The operative word is binding. If it is primarily a sort of agenda for further discussions, then make that intent clear. If you want it to be obligations of both parties, then make it clear in the document itself.
It is pretty helpful, then, to include in the language of an LOI the statement whether or not the document is binding upon the parties. Include the language either way: “This
non-binding LOI sets forth some of the terms under discussion by the Parties.” It is also prudent to have in any email exchange a statement to the effect that nothing is binding
until both Parties sign a written agreement that sets forth all terms between the parties. You can even include in the LOI something to the effect that says the same thing (i.e., a
written agreement in the future that will be binding, once executed).
So you can see why the first answer is “it depends.”
Perhaps this begs another question: Why would someone want to sign a non-binding LOI? In some cases, one of the parties needs the LOI to show evidence of interest in their product or services—i.e., if they can show that someone in their relevant market is interested then an investment might follow. And another reason is that there is now a document that shows the intent of the parties.
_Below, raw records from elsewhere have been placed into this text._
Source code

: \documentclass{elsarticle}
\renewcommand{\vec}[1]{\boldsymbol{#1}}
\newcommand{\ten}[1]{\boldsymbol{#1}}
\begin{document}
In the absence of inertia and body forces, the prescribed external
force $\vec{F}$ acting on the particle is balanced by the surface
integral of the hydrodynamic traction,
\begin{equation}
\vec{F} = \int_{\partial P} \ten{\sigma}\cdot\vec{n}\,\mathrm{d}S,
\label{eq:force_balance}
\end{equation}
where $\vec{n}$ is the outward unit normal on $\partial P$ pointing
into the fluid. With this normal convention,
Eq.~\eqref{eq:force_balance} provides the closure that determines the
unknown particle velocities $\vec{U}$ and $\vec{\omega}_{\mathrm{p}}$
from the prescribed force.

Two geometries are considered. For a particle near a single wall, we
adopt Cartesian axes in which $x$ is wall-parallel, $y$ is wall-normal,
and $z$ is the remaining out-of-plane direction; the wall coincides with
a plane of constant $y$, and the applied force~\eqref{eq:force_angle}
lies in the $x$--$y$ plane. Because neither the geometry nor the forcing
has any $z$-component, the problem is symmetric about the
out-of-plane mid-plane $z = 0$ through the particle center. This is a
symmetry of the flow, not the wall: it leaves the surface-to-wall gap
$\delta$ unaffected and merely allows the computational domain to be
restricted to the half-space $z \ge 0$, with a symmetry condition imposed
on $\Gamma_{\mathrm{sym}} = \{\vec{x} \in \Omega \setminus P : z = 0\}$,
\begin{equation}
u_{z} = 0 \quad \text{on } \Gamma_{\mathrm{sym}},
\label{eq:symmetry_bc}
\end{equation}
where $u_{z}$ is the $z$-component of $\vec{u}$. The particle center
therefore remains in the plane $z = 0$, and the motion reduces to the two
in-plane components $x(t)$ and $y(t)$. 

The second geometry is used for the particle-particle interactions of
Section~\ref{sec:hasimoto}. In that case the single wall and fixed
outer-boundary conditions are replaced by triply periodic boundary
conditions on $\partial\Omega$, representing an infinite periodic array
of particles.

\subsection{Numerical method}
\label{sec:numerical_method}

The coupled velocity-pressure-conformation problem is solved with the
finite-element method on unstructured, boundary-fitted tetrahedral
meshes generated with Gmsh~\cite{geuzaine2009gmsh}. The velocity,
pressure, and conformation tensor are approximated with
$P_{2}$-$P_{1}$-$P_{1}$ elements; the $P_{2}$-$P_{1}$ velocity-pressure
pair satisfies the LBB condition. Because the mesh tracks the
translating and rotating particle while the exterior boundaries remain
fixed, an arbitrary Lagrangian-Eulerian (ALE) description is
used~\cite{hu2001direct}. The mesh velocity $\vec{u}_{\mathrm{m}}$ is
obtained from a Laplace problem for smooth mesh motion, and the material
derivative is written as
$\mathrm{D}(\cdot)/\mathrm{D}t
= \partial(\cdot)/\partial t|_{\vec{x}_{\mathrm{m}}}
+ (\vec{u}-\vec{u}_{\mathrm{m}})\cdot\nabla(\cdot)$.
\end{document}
Most lawyers would like 30 or 40 pages of disclaimers (OK, I exaggerate: 25 pages) in any LOI. It is not necessary to go overboard—unless you are buying or selling a company worth gejillions (or half a gejillion). You just need enough to show that the parties intended to be bound by the LOI or not when they signed it. It does not mean that someone will not challenge the existence or non-existence of a binding contract; it just means that the language will help.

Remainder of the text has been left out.